Sesuatu yang haram saat berlangsung pelaksanaan ritual haji mestinya dilestarikan hingga di tanah air. Ini perlu direnungi jemaah haji setiap akan bertindak dan berucap di manapun dan kapan pun, karena kesalehan pasca naik haji salah satu indikator diterima tidaknya ibadah haji. Salah satu tanda haji mabrur yaitu ibadah dan perilakunya meningkat dan lebih baik dari sebelum haji.

Syekh Al-Syibli mengatakan, jemaah haji yang bertawaf mengelilingi Ka'bah, tapi tak menjahui segala hal yang selama ini menyertai, tak meninggalkan dirinya yang dulu, keterikatan pada dunia tetap, dan belum mendekat kepada Allah, sebenarnya orang itu pada hakikatnya tidak bertawaf (hlm. 174).

Apabila semua jemaah haji menyadari hal ini, niscaya tatanan kehidupan di negeri ini mulai sempurna. Kesadaran ini akan menyatukan segala kekuatan untuk mencegah kemunculan para tiran yang menentang hak-hak yang telah ditetapkan Allah (hlm. 129).

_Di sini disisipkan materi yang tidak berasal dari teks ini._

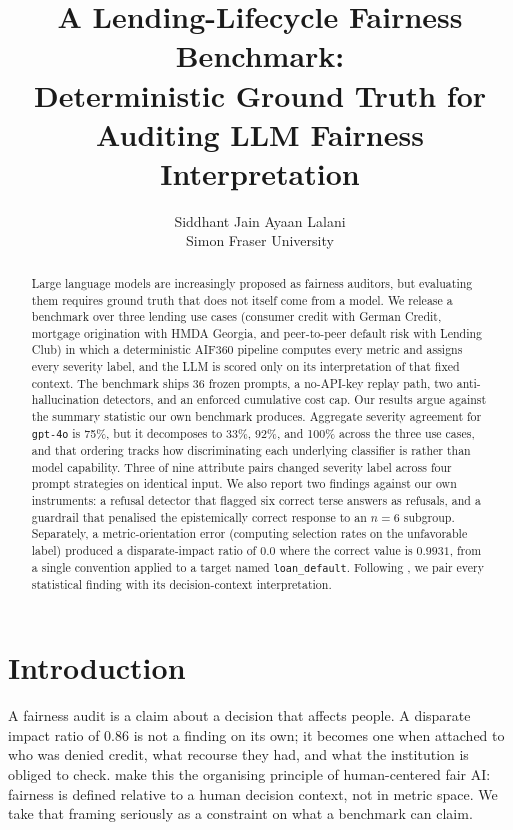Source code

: \documentclass[10pt,letterpaper]{article}
\title{\bfseries A Lending-Lifecycle Fairness Benchmark:\\
Deterministic Ground Truth for Auditing LLM Fairness Interpretation}
\author{%
  Siddhant Jain \quad Ayaan Lalani\\
  Simon Fraser University
}
\date{}
\begin{document}
\maketitle

\begin{abstract}
Large language models are increasingly proposed as fairness auditors, but
evaluating them requires ground truth that does not itself come from a model.
We release a benchmark over three lending use cases (consumer credit with
German Credit, mortgage origination with HMDA Georgia, and peer-to-peer
default risk with Lending Club) in which a deterministic AIF360 pipeline computes every
metric and assigns every severity label, and the LLM is scored only on its
interpretation of that fixed context. The benchmark ships 36 frozen prompts, a
no-API-key replay path, two anti-hallucination detectors, and an enforced
cumulative cost cap. Our results argue against
the summary statistic our own benchmark produces. Aggregate severity agreement
for \texttt{gpt-4o} is 75\%, but it decomposes to 33\%, 92\%, and 100\% across
the three use cases, and that ordering tracks how discriminating each underlying
classifier is rather than model capability. Three of nine attribute pairs
changed severity label across four prompt strategies on identical input.
We also report two findings against our own instruments: a
refusal detector that flagged six correct terse answers as refusals, and a
guardrail that penalised the epistemically correct response to an $n{=}6$
subgroup. Separately, a metric-orientation error (computing selection rates
on the unfavorable label) produced a disparate-impact ratio of $0.0$ where
the correct value is $0.9931$, from a single convention applied to a target
named \texttt{loan\_default}. Following \citet{lee2020}, we pair every
statistical finding with its decision-context interpretation.
\end{abstract}

\section{Introduction}

A fairness audit is a claim about a decision that affects people. A disparate
impact ratio of $0.86$ is not a finding on its own; it becomes one when attached
to who was denied credit, what recourse they had, and what the institution is
obliged to check. \citet{lee2020} make this the organising principle of
human-centered fair AI: fairness is defined relative to a human decision
context, not in metric space. We take that framing seriously as a constraint on
what a benchmark can claim.
\end{document}
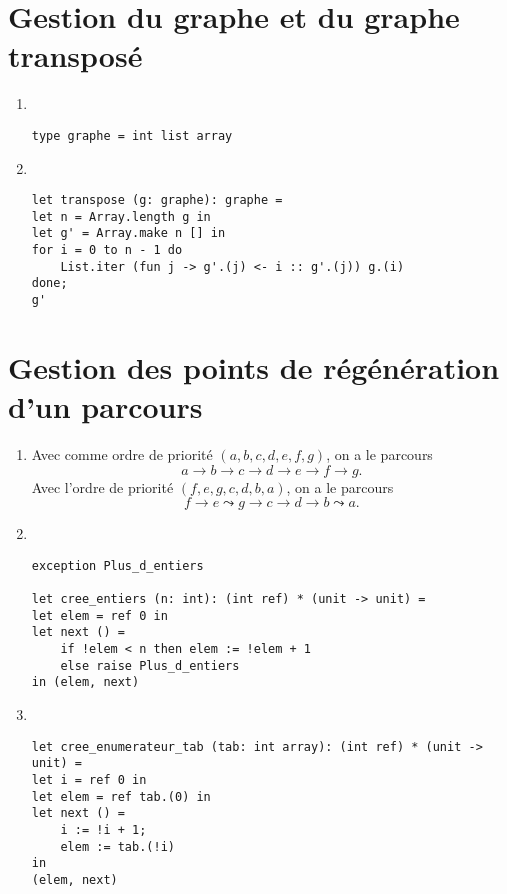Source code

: \section{Gestion du graphe et du graphe transposé}
\begin{enumerate}
	\item~
		\begin{lstlisting}[language=caml,caption=Type \texttt{graphe}]
type graphe = int list array
		\end{lstlisting}
	\item~
		\begin{lstlisting}[language=caml,caption=Transposée d'un graphe]
let transpose (g: graphe): graphe =
let n = Array.length g in
let g' = Array.make n [] in
for i = 0 to n - 1 do
	List.iter (fun j -> g'.(j) <- i :: g'.(j)) g.(i)
done;
g'
		\end{lstlisting}
\end{enumerate}
\section{Gestion des points de régénération d’un parcours}
\begin{enumerate}[start=3]
	\item Avec comme ordre de priorité $(a, b, c, d, e, f, g)$, on a le parcours
		\[
			a \to b \to c \to d \to e \to f \to g
		.\]
		Avec l'ordre de priorité $(f, e, g, c, d, b, a)$, on a le parcours \[
			f \to e \leadsto g \to c \to d \to b \leadsto a
		.\]
	\item~
		\begin{lstlisting}[language=caml,caption={Générateur du tableau $\llbracket 0,\texttt{n} \rrbracket$}]
exception Plus_d_entiers

let cree_entiers (n: int): (int ref) * (unit -> unit) =
let elem = ref 0 in
let next () =
	if !elem < n then elem := !elem + 1
	else raise Plus_d_entiers
in (elem, next)
		\end{lstlisting}
	\item~
		\begin{lstlisting}[language=caml,caption={Générateur d'un tableau \texttt{tab}}]
let cree_enumerateur_tab (tab: int array): (int ref) * (unit -> unit) =
let i = ref 0 in
let elem = ref tab.(0) in
let next () =
	i := !i + 1;
	elem := tab.(!i)
in
(elem, next)
		\end{lstlisting}
\end{enumerate}
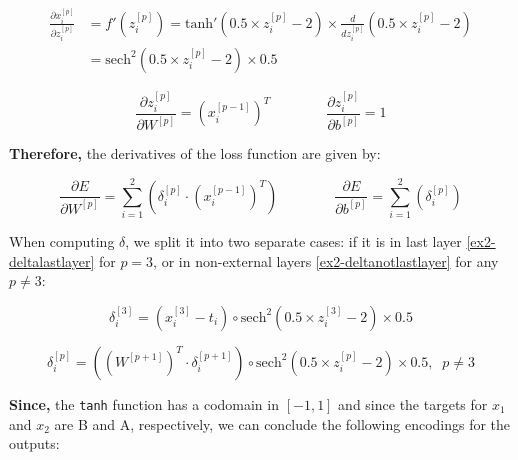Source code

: \documentclass[12pt]{article}
\begin{document}
\begin{enumerate}[leftmargin=\labelsep]
        \vskip -0.5cm
        \begin{align*}
          \frac{\partial x^{[p]}_i}{\partial z^{[p]}_i} & = f'\left(z^{[p]}_i\right) = \text{tanh}'\left(0.5 \times z^{[p]}_i - 2\right) \times
          \frac{d}{d z^{[p]}_i} \left(0.5 \times z^{[p]}_i - 2\right)                                                                           \\
                                                        & = \text{sech}^2\left(0.5 \times z^{[p]}_i - 2\right) \times 0.5
        \end{align*}

        \begin{equation*}
          \frac{\partial z^{[p]}_i}{\partial W^{[p]}} = \left(x^{[p-1]}_i\right)^{T} \qquad\qquad
          \frac{\partial z^{[p]}_i}{\partial b^{[p]}} = 1
        \end{equation*}

        \textbf{Therefore,} the derivatives of the loss function are given by:

        \begin{equation}\label{ex2-derivate-loss-smiplified}
          \frac{\partial E}{\partial W^{[p]}} = \sum_{i=1}^{2} \left(\delta^{[p]}_i \cdot \left(x^{[p-1]}_i\right)^{T} \right) \qquad\qquad
          \frac{\partial E}{\partial b^{[p]}} = \sum_{i=1}^{2} \left(\delta^{[p]}_i\right)
        \end{equation}

        When computing \(\delta\), we split it into two separate cases: if it is in  last layer \eqref{ex2-deltalastlayer} for $p = 3$, or in non-external
        layers \eqref{ex2-deltanotlastlayer} for any $p \neq 3$:

        \begin{equation}\label{ex2-deltalastlayer}
          \delta^{[3]}_i = \left(x^{[3]}_i - t_i\right) \circ \text{sech}^{2}\left(0.5 \times z^{[3]}_i - 2\right) \times 0.5
        \end{equation}

        \begin{equation}\label{ex2-deltanotlastlayer}
          \delta^{[p]}_i = \left(\left(W^{[p+1]}\right)^{T} \cdot \delta^{[p+1]}_i\right) \circ \text{sech}^{2}\left(0.5 \times z^{[p]}_i - 2\right) \times 0.5, \;\; p \neq 3
        \end{equation}

        \textbf{Since,} the \texttt{tanh} function has a codomain in $[-1,1]$ and since the targets for $x_1$ and $x_2$ are B and A, respectively, we can
        conclude the following encodings for the outputs:


\end{enumerate}
\end{document}
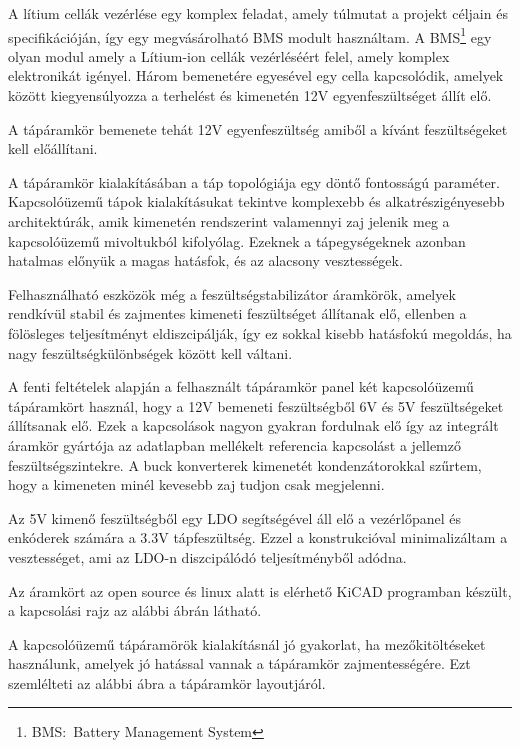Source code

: \medskip

A lítium cellák vezérlése egy komplex feladat, amely túlmutat a projekt céljain
és specifikációján, így egy megvásárolható BMS modult használtam. A
BMS\footnote{BMS:~Battery Management System} egy olyan modul amely a Lítium-ion
cellák vezérléséért felel, amely komplex elektronikát igényel. Három bemenetére
egyesével egy cella kapcsolódik, amelyek között kiegyensúlyozza a terhelést és
kimenetén 12V egyenfeszültséget állít elő.

A tápáramkör bemenete tehát 12V egyenfeszültség amiből a kívánt feszültségeket
kell előállítani. 


A tápáramkör kialakításában a táp topológiája egy döntő fontosságú paraméter.
Kapcsolóüzemű tápok kialakításukat tekintve komplexebb és alkatrészigényesebb
architektúrák, amik kimenetén rendszerint valamennyi zaj jelenik meg a
kapcsolóüzemű mivoltukból kifolyólag. Ezeknek a tápegységeknek azonban hatalmas
előnyük a magas hatásfok, és az alacsony vesztességek.

Felhasználható eszközök még a feszültségstabilizátor áramkörök, amelyek rendkívül
stabil és zajmentes kimeneti feszültséget állítanak elő, ellenben a fölösleges
teljesítményt eldiszcipálják, így ez sokkal kisebb hatásfokú megoldás, ha nagy
feszültségkülönbségek között kell váltani.

A fenti feltételek alapján a felhasznált tápáramkör panel két kapcsolóüzemű
tápáramkört használ, hogy a 12V bemeneti feszültségből 6V és 5V feszültségeket
állítsanak elő. Ezek a kapcsolások nagyon gyakran fordulnak elő így az integrált
áramkör gyártója az adatlapban mellékelt referencia kapcsolást a jellemző
feszültségszintekre. A buck konverterek kimenetét kondenzátorokkal szűrtem, hogy
a kimeneten minél kevesebb zaj tudjon csak megjelenni.

Az 5V kimenő feszültségből egy LDO segítségével áll elő a vezérlőpanel és
enkóderek számára a 3.3V tápfeszültség. Ezzel a konstrukcióval minimalizáltam
a vesztességet, ami az LDO-n diszcipálódó teljesítményből adódna. 

Az áramkört az open source és linux alatt is elérhető KiCAD programban
készült, a kapcsolási rajz az alábbi ábrán látható.


A kapcsolóüzemű tápáramörök kialakításnál jó gyakorlat, ha mezőkitöltéseket
használunk, amelyek jó hatással vannak a tápáramkör zajmentességére. Ezt
szemlélteti az alábbi ábra a tápáramkör layoutjáról.

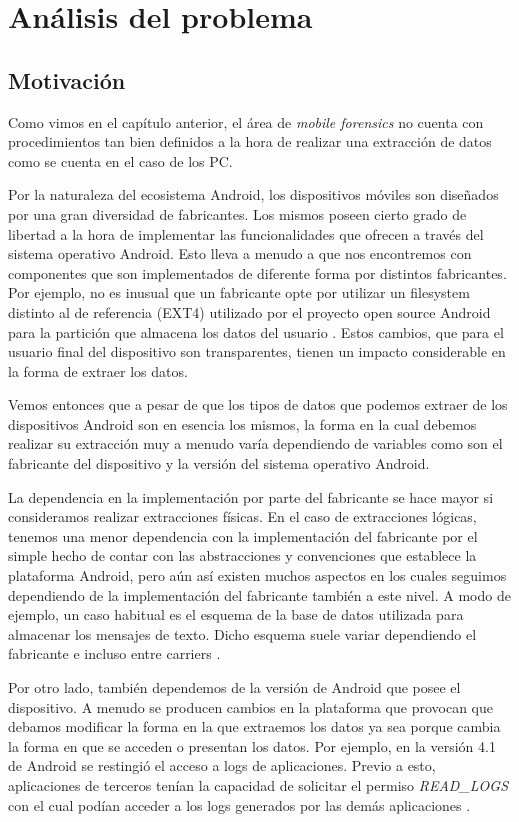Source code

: \chapter{Análisis del problema}

\section{Motivación}
Como vimos en el capítulo anterior, el área de \emph{mobile forensics} no cuenta con procedimientos tan bien definidos a la hora de realizar una extracción de datos como se cuenta en el caso de los PC.

Por la naturaleza del ecosistema Android, los dispositivos móviles son diseñados por una gran diversidad de fabricantes. Los mismos poseen cierto grado de libertad a la hora de implementar las funcionalidades que ofrecen a través del sistema operativo Android. Esto lleva a menudo a que nos encontremos con componentes que son implementados de diferente forma por distintos fabricantes. Por ejemplo, no es inusual que un fabricante opte por utilizar un filesystem distinto al de referencia (EXT4) utilizado por el proyecto open source Android para la partición que almacena los datos del usuario \cite{adrdstrg}. Estos cambios, que para el usuario final del dispositivo son transparentes, tienen un impacto considerable en la forma de extraer los datos.

Vemos entonces que a pesar de que los tipos de datos que podemos extraer de los dispositivos Android son en esencia los mismos, la forma en la cual debemos realizar su extracción muy a menudo varía dependiendo de variables como son el fabricante del dispositivo y la versión del sistema operativo Android.

La dependencia en la implementación por parte del fabricante se hace mayor si consideramos realizar extracciones físicas. En el caso de extracciones lógicas, tenemos una menor dependencia con la implementación del fabricante por el simple hecho de contar con las abstracciones y convenciones que establece la plataforma Android, pero aún así existen muchos aspectos en los cuales seguimos dependiendo de la implementación del fabricante también a este nivel. A modo de ejemplo, un caso habitual es el esquema de la base de datos utilizada para almacenar los mensajes de texto. Dicho esquema suele variar dependiendo el fabricante e incluso entre carriers \cite{delsms}.

Por otro lado, también dependemos de la versión de Android que posee el dispositivo. A menudo se producen cambios en la plataforma que provocan que debamos modificar la forma en la que extraemos los datos ya sea porque cambia la forma en que se acceden o presentan los datos. Por ejemplo, en la versión 4.1 de Android se restingió el acceso a logs de aplicaciones. Previo a esto, aplicaciones de terceros tenían la capacidad de solicitar el permiso \emph{READ\_LOGS} con el cual podían acceder a los logs generados por las demás aplicaciones \cite{logaccss}.

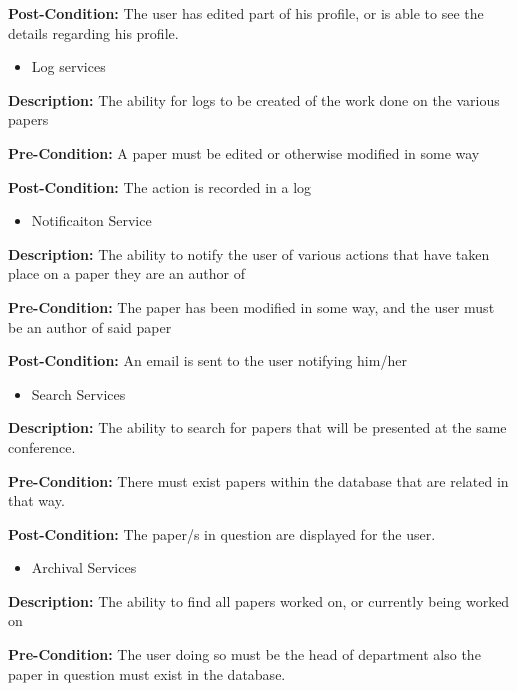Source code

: \documentclass[11pt]{article}
\begin{document}
{\raggedright
	\textbf{Post-Condition: }The user has edited part of his profile, or is able to see the details regarding his profile.
}

\begin{itemize}
	\item Log services
\end{itemize}

{\raggedright
	\textbf{Description: }The ability for logs to be created of the work done on the various papers
}

{\raggedright
	\textbf{Pre-Condition: }A paper must be edited or otherwise modified in some way
}

{\raggedright
	\textbf{Post-Condition: }The action is recorded in a log
}

\begin{itemize}
	\item Notificaiton Service
\end{itemize}

{\raggedright
	\textbf{Description: }The ability to notify the user of various actions that have taken place on a paper they are an author of
}

{\raggedright
	\textbf{Pre-Condition: }The paper has been modified in some way, and the user must be an author of said paper
}

{\raggedright
	\textbf{Post-Condition: }An email is sent to the user notifying him/her
}

\begin{itemize}
	\item Search Services
\end{itemize}

{\raggedright
	\textbf{Description: }The ability to search for papers that will be presented at the same conference.
}

{\raggedright
	\textbf{Pre-Condition: }There must exist papers within the database that are related in that way.
}

{\raggedright
	\textbf{Post-Condition: }The paper/s in question are displayed for the user.
}

\begin{itemize}
	\item Archival Services
\end{itemize}

{\raggedright
	\textbf{Description: }The ability to find all papers worked on, or currently being worked on
}

{\raggedright
	\textbf{Pre-Condition: }The user doing so must be the head of department also the paper in question must exist in the database.
}
\end{document}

Imam Al Birgawi dalam Buku Saku Iman dan Islam mengajak pembaca merenungi keimanan yang tertanam dalam hati dan ritual keislaman. Bahasanya cukup sederhana dan pembahasan tiap babnya ringkas, tapi bak sepercik api yang mampu membakar keraguan di dada.

Di bagian akhir dalam buku setebal 181 halaman terbitan Zaman itu, dengan agak panjang-lebar, penulis menjelaskan filosofi haji. Penting diketahui oleh umat Islam yang akan maupun yang telah menunaikan ibadah haji agar biaya besar yang dikeluarkan tak sia-sia.

Semoga pembaca tak termasuk jemaah haji dalam hadits nabi: para penguasa dan para raja pergi haji dengan tujuan bersenang-senang, orang kaya dengan tujuan berdagang, orang miskin dengan tujuan meminta-minta, dan ulama dengan tujuan mencari kemasyhuran.Amin!